The cast for the sequel trilogy included Sommer, Edelstein, and Ginn reprising their roles, as well as Vic Michaelis as Rey, Lou Wilson as Finn, Taran Killam as Poe Dameron and General Hux, Kevin Smith as Han Solo, Wil Wheaton as C-3PO, Dana Gould (as Dr. Zaius from Planet of the Apes) as Supreme Leader Snoke, Gil Ozeri as BB-8, Irene Choi as Rose, Caitlin Reilly as Admiral Holdo, and François Chau as DJ and Yoda. David Dastmalchian and Joe Lo Truglio each performed Kylo Ren. Wendi McLendon-Covey and Daphne Zuniga each performed General Leia, the latter in a joke on her role as the Leia parody character Princess Vespa in Spaceballs. Additional roles were performed by Hal Lublin, Laraine Newman, Alison Rich, Alex Song-Xia, and Shaun Diston, amongst others.

== Reception ==
Reception for The George Lucas Talk Show has been overwhelmingly positive. Comic Book Resources writer Annalise Yip says it is "equal parts hilarious, weird and entertaining". David Axe from The National Interest found the show to be "weird, and very very funny." He wrote "Loosely mimicking the famously uncharismatic Lucas, Ratliff delivers a profoundly bad monologue then interviews comedians, actors and musicians while -- in the early episodes, at least -- his sidekick Jar Jar Binks [...] chortles on the couch."

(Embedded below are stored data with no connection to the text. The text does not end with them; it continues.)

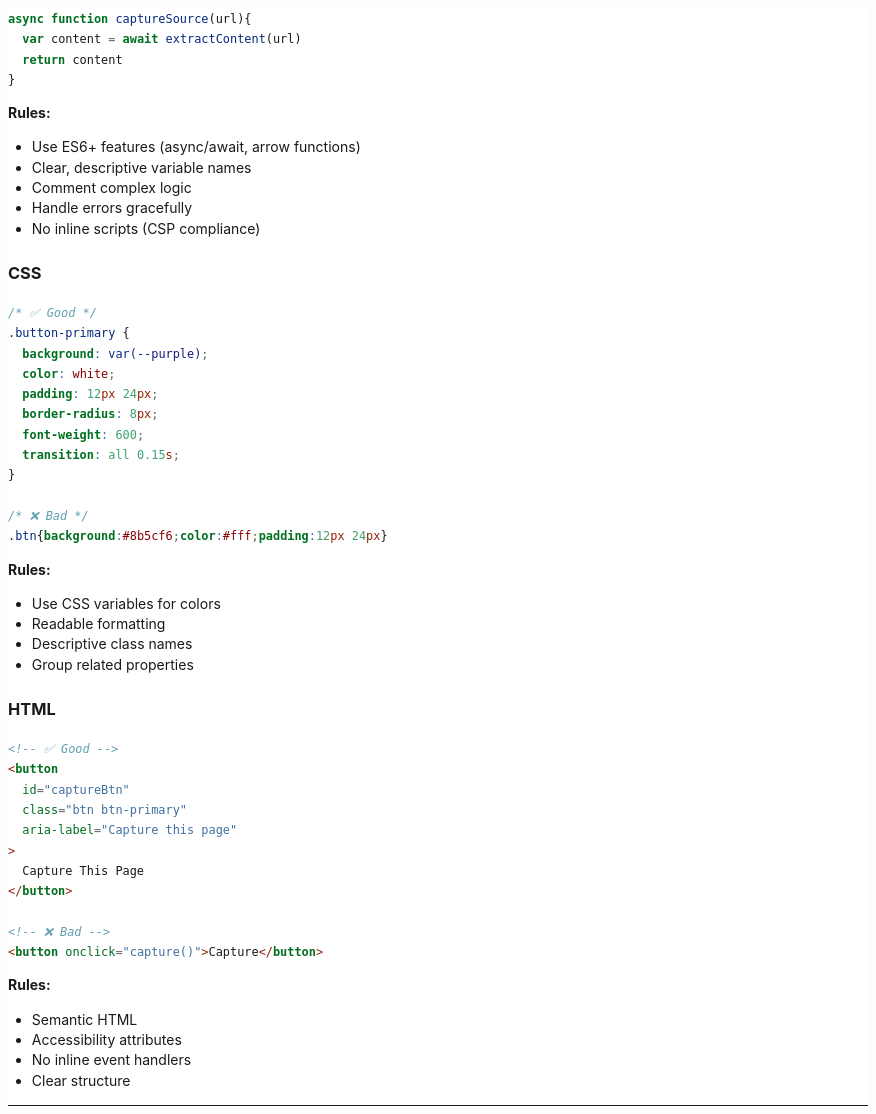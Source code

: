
 ```javascript
async function captureSource(url){
  var content = await extractContent(url)
  return content
}
```

**Rules:**
- Use ES6+ features (async/await, arrow functions)
- Clear, descriptive variable names
- Comment complex logic
- Handle errors gracefully
- No inline scripts (CSP compliance)

### **CSS**

```css
/* ✅ Good */
.button-primary {
  background: var(--purple);
  color: white;
  padding: 12px 24px;
  border-radius: 8px;
  font-weight: 600;
  transition: all 0.15s;
}

/* ❌ Bad */
.btn{background:#8b5cf6;color:#fff;padding:12px 24px}
```

**Rules:**
- Use CSS variables for colors
- Readable formatting
- Descriptive class names
- Group related properties

### **HTML**

```html
<!-- ✅ Good -->
<button 
  id="captureBtn" 
  class="btn btn-primary"
  aria-label="Capture this page"
>
  Capture This Page
</button>

<!-- ❌ Bad -->
<button onclick="capture()">Capture</button>
```

**Rules:**
- Semantic HTML
- Accessibility attributes
- No inline event handlers
- Clear structure

---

Writing about their marathon fundraisers, Liz Shannon Miller from Collider says "anything can happen... The one thing you can count on is that while watching all 22 episodes of Studio 60 on the Sunset Strip, a good time will be had". Paige Kiser from Flip Screen wrote that it is "a new kind of show that offers accessibility and silly, entertaining moments you won't likely see anywhere else (what other show has Lea Thompson showing off her Howard the Duck costumes from her house?)... The George Lucas Talk Show is reminding some of us why we loved Star Wars in the first place."

On their new live streaming format, Sean L. McCarthy of The New York Times writes "One thing Twitch allows that live theater never can: light-speed interactivity among performers and the public alike... audience members contributed fan art and memes related to discussion topics in real time, while Newman was able to display a cup topped with a Watto figurine as soon as one of the guests, the actor Taran Killam, mentioned once owning one as a child." Julia Blyth of Just Resting My Eyes says it is "fresh, inventive and surprising every week... (a) shiny kernel of beauty thats both a comfort and, weirdly, an inspiration", and The Comedy Bureau notes that the show "naturally fits into the Twitch-verse of comedy."